What you have to do - Among the records that follow, find each line holding the word "인스턴스의" and copy it.

Extracted information -
——————
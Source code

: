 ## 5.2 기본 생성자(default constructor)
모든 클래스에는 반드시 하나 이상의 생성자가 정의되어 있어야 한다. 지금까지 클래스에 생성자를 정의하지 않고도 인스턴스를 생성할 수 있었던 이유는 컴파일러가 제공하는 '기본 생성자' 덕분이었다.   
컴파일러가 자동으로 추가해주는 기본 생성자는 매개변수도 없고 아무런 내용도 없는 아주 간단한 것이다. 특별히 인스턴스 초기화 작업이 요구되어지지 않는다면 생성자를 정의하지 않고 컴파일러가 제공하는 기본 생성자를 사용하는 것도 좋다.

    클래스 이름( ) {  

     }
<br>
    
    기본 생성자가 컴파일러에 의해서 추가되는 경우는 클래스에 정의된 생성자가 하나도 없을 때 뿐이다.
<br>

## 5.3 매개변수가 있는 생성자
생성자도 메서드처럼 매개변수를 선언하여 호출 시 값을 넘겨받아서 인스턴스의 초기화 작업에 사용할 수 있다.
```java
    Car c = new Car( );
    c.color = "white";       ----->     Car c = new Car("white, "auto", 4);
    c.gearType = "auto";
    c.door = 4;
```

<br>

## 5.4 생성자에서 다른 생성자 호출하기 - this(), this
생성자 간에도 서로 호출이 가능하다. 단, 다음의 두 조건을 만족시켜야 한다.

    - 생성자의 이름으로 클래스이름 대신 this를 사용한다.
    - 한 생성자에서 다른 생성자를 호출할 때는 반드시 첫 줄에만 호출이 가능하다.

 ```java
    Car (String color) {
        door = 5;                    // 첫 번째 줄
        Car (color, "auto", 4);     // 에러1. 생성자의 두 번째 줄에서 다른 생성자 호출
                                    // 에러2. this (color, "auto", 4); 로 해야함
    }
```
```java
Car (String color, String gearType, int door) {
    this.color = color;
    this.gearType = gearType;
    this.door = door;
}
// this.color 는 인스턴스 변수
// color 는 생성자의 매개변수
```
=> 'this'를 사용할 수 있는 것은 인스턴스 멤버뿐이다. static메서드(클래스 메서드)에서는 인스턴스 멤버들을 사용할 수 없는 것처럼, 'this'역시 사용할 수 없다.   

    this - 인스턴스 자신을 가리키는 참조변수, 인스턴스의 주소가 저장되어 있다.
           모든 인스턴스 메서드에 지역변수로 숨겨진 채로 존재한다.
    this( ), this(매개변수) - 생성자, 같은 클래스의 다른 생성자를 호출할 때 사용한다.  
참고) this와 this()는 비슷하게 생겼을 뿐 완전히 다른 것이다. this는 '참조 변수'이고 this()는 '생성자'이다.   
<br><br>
——————
Exercise solution -
생성자도 메서드처럼 매개변수를 선언하여 호출 시 값을 넘겨받아서 인스턴스의 초기화 작업에 사용할 수 있다.
    this - 인스턴스 자신을 가리키는 참조변수, 인스턴스의 주소가 저장되어 있다.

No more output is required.